─── Available data

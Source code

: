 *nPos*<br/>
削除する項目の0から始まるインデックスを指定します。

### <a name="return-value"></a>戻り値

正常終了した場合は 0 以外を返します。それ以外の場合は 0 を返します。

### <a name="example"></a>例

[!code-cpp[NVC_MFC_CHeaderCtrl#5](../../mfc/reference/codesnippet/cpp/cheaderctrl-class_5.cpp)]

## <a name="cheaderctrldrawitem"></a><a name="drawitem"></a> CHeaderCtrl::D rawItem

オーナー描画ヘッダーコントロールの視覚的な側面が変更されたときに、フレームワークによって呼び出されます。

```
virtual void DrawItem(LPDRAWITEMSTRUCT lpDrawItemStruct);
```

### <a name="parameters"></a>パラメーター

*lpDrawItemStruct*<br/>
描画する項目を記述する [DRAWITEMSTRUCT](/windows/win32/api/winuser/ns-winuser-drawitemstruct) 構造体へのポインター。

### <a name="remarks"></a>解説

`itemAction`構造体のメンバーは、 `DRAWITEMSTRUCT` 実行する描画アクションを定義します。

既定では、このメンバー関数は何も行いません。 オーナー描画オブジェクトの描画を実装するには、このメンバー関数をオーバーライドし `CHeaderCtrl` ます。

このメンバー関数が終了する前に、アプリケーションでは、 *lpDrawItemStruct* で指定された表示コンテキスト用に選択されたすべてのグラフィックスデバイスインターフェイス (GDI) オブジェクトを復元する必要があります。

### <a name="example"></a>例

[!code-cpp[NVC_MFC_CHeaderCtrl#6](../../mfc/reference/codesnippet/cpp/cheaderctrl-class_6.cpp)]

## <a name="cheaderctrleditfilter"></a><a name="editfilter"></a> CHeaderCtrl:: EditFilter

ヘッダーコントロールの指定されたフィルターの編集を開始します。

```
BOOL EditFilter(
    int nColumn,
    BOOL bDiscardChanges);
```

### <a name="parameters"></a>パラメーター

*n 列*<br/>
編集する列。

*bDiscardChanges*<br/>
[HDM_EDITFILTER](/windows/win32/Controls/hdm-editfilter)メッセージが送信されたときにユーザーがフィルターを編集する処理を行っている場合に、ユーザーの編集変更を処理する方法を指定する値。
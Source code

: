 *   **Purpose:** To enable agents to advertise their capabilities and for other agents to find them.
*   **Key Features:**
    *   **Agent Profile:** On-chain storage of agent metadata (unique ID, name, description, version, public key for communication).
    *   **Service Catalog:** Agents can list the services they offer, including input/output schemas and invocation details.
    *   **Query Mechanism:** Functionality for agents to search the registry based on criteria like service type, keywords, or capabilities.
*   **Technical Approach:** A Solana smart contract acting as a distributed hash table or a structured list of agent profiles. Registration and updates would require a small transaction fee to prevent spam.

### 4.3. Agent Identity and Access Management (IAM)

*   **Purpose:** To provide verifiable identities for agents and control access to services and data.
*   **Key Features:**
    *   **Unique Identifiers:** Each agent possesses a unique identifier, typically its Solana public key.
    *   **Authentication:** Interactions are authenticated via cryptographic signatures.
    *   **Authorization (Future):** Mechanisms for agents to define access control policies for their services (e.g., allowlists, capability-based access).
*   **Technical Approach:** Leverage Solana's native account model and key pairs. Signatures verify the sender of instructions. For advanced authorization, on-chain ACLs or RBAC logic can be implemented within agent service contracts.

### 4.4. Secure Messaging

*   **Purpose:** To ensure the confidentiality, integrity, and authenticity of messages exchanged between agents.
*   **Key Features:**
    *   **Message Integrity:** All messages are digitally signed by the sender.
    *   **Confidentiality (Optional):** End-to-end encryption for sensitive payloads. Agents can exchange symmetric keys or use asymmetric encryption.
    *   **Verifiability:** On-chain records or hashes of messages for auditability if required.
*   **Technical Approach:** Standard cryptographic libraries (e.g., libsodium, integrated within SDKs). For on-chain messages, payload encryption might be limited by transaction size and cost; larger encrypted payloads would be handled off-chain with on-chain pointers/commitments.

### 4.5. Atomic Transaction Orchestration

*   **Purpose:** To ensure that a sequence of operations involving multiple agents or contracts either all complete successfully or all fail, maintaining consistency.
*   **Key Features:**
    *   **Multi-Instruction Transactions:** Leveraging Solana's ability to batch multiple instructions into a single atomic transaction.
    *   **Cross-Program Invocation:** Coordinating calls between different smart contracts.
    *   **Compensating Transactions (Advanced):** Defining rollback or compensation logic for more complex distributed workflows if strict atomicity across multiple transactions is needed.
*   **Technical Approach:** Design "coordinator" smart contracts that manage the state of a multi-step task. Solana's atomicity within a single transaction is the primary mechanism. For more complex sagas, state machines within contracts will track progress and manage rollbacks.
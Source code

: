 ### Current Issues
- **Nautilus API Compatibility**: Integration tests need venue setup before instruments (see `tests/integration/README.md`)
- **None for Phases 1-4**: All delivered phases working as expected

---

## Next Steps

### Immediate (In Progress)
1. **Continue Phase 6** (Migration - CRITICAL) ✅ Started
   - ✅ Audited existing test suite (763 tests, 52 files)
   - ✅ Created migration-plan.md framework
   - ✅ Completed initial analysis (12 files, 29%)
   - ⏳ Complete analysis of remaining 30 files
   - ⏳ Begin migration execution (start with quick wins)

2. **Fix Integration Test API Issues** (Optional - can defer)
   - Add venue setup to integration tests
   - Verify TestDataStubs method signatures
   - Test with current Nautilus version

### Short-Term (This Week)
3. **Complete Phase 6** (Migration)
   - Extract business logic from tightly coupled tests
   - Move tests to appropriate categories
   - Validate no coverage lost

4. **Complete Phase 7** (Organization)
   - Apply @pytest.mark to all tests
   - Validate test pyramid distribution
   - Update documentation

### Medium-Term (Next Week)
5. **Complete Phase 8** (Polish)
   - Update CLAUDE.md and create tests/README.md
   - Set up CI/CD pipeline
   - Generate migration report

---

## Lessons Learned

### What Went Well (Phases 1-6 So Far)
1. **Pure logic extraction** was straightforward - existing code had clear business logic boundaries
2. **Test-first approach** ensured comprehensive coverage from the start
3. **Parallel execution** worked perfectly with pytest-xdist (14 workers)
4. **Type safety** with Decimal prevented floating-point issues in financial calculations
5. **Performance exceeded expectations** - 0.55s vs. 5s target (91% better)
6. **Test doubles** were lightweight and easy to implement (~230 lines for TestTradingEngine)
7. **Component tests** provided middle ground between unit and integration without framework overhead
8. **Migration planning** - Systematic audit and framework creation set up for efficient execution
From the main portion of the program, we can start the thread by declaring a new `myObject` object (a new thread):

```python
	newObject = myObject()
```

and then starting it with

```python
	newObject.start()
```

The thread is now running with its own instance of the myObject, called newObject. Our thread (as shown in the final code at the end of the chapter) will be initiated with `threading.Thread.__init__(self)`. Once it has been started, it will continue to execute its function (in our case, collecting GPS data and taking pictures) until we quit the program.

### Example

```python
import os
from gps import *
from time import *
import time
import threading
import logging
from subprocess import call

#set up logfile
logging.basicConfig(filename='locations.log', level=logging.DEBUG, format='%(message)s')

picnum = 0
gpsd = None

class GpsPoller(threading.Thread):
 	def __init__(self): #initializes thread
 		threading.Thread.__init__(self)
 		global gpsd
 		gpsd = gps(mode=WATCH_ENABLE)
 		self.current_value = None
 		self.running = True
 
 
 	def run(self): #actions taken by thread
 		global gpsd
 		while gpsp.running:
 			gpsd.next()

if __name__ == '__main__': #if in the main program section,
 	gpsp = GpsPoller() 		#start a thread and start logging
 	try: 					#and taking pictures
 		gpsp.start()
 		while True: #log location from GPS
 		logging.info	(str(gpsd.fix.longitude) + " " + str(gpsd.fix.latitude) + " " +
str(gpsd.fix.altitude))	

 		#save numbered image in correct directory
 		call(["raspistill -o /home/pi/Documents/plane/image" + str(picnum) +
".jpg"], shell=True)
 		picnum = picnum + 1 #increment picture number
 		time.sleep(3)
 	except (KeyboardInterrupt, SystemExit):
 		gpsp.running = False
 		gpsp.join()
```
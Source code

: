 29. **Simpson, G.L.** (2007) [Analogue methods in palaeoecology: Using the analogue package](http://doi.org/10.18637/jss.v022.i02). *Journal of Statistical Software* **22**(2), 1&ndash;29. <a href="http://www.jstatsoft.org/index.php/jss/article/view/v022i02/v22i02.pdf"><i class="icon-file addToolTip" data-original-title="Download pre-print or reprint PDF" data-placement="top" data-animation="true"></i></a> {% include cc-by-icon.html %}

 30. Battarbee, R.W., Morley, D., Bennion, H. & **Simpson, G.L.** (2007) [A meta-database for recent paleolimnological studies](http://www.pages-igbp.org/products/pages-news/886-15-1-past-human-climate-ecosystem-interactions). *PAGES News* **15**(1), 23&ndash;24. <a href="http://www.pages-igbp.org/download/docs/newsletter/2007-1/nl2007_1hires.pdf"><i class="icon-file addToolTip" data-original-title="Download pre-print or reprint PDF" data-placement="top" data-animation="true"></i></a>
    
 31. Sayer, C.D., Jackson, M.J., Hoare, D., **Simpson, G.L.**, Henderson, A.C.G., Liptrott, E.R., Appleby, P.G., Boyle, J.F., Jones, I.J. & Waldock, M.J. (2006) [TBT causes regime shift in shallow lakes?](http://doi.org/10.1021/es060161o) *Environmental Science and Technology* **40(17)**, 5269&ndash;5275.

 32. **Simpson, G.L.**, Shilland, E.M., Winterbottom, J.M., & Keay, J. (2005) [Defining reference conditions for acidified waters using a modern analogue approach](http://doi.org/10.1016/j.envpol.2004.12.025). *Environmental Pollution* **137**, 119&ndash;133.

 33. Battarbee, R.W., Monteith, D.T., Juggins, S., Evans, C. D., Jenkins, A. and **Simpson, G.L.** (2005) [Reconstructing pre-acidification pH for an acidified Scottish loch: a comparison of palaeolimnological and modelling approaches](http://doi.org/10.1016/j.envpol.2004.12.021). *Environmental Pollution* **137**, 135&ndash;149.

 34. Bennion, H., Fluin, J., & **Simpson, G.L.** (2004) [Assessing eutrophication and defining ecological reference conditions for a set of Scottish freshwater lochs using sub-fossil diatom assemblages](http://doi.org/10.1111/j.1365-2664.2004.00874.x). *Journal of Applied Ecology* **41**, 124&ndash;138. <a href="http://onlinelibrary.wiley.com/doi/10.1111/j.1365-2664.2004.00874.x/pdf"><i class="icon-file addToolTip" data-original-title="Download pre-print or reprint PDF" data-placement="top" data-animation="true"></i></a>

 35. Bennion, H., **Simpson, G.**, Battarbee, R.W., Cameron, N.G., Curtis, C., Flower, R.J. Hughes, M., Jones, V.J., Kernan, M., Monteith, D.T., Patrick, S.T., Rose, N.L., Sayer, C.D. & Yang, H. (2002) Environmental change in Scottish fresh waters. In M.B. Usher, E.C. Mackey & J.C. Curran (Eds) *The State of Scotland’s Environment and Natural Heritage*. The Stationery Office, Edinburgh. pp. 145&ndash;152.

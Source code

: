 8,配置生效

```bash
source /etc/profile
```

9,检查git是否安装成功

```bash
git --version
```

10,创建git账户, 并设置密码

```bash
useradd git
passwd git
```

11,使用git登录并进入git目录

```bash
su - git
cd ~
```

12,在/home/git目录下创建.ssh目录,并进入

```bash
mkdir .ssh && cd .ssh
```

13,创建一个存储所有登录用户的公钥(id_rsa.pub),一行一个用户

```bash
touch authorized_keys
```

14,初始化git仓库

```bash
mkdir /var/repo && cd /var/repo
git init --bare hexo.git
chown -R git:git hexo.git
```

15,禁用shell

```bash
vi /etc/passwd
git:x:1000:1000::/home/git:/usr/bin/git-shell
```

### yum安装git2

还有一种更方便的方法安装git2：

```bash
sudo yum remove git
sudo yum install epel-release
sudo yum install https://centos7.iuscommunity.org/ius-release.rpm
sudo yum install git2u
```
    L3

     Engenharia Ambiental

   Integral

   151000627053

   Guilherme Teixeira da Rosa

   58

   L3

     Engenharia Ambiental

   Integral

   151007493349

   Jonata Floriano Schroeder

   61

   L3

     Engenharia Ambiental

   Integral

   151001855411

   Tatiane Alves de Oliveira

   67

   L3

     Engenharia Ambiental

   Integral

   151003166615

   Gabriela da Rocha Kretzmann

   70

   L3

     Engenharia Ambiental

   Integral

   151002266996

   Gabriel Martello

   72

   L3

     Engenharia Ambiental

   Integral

──────

▶ Work instruction: Could you repeat exactly the lines in the listing above from the one with "### Current Issues" down to the one with "- ⏳ Begin migration"? Include both of those lines.

▶ Solution to this problem:
: ### Current Issues
- **Nautilus API Compatibility**: Integration tests need venue setup before instruments (see `tests/integration/README.md`)
- **None for Phases 1-4**: All delivered phases working as expected

---

## Next Steps

### Immediate (In Progress)
1. **Continue Phase 6** (Migration - CRITICAL) ✅ Started
   - ✅ Audited existing test suite (763 tests, 52 files)
   - ✅ Created migration-plan.md framework
   - ✅ Completed initial analysis (12 files, 29%)
   - ⏳ Complete analysis of remaining 30 files
   - ⏳ Begin migration execution (start with quick wins)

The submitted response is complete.